* Input data *
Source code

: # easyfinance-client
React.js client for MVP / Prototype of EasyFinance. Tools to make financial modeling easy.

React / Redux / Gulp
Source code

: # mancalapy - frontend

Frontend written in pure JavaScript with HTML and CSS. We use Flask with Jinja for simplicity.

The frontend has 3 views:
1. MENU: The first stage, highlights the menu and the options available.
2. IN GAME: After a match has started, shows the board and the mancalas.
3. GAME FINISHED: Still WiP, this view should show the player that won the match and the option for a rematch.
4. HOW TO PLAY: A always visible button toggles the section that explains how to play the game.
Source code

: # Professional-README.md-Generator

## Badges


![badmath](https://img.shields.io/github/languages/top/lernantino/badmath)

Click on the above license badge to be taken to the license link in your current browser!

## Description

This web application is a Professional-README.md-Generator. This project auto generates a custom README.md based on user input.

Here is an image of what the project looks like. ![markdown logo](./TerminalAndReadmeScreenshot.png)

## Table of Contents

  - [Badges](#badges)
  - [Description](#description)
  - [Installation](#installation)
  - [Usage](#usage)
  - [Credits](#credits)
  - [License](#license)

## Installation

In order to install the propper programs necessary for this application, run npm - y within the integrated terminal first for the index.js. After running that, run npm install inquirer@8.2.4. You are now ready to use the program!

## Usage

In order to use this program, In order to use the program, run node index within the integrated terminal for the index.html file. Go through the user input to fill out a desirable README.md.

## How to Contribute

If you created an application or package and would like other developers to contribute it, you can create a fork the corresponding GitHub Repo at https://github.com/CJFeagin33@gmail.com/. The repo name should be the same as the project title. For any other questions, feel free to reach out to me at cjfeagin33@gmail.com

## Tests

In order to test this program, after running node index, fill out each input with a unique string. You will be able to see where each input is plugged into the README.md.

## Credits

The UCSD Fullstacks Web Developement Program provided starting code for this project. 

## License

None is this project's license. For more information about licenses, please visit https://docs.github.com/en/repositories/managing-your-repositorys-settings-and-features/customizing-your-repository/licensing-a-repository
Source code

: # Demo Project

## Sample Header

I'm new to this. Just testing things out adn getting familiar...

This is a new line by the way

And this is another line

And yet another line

* Try it *
Lines of the listing above that include the string "index" should each be copied.

* Problem solution *
In order to install the propper programs necessary for this application, run npm - y within the integrated terminal first for the index.js. After running that, run npm install inquirer@8.2.4. You are now ready to use the program!
In order to use this program, In order to use the program, run node index within the integrated terminal for the index.html file. Go through the user input to fill out a desirable README.md.
In order to test this program, after running node index, fill out each input with a unique string. You will be able to see where each input is plugged into the README.md.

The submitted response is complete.